Exercise requirements: Find each line below that includes "frequency", then copy it.

[Opening Given records section]

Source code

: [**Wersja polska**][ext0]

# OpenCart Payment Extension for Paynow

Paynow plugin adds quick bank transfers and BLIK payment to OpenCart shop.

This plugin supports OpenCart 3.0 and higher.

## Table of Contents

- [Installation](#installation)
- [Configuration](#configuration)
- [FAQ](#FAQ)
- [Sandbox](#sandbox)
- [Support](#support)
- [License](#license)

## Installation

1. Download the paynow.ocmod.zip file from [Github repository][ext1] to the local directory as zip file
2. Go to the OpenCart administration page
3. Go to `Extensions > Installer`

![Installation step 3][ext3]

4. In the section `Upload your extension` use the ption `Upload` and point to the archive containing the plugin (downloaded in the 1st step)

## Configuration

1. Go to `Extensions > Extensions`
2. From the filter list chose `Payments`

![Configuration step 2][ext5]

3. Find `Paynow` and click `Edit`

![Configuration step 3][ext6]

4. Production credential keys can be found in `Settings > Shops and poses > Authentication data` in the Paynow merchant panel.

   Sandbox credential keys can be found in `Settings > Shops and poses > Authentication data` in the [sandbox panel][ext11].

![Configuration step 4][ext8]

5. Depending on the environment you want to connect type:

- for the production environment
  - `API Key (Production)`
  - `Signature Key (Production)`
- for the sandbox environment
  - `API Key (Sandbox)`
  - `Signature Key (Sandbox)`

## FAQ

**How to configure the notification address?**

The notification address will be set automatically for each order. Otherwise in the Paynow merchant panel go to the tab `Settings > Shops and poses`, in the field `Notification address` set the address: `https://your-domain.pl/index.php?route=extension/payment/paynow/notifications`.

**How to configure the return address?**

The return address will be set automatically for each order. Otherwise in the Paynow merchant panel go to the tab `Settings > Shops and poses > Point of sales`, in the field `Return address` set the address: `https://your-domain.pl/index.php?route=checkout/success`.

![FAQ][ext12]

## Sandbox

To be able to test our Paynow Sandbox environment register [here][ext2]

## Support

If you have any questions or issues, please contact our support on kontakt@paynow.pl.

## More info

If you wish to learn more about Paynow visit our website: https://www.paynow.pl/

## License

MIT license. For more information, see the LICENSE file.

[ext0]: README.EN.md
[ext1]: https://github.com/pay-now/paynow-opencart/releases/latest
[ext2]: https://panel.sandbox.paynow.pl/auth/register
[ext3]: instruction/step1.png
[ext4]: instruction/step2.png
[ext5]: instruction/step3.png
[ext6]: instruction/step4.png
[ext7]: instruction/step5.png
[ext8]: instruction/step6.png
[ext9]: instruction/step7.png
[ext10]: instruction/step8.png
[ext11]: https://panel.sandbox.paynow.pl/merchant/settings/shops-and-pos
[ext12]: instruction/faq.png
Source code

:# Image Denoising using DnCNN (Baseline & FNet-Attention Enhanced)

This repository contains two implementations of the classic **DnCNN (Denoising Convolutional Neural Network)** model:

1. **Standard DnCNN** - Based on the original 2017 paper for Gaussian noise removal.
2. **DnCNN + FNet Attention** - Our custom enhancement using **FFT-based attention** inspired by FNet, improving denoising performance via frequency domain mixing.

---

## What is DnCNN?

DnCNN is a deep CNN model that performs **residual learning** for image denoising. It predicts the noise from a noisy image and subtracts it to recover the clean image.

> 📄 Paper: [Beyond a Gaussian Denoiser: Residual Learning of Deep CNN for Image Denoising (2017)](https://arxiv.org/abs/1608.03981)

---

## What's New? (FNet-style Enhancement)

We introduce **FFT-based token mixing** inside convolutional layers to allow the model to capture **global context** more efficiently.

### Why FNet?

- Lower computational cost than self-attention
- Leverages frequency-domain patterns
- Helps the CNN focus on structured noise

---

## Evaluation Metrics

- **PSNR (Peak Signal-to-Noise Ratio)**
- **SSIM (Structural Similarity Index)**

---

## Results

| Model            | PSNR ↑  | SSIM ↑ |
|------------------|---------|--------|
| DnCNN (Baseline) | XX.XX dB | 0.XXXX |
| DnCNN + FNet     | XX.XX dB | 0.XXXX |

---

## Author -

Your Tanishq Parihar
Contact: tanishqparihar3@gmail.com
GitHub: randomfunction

[Closing Given records section]

Task output:
2. **DnCNN + FNet Attention** - Our custom enhancement using **FFT-based attention** inspired by FNet, improving denoising performance via frequency domain mixing.
- Leverages frequency-domain patterns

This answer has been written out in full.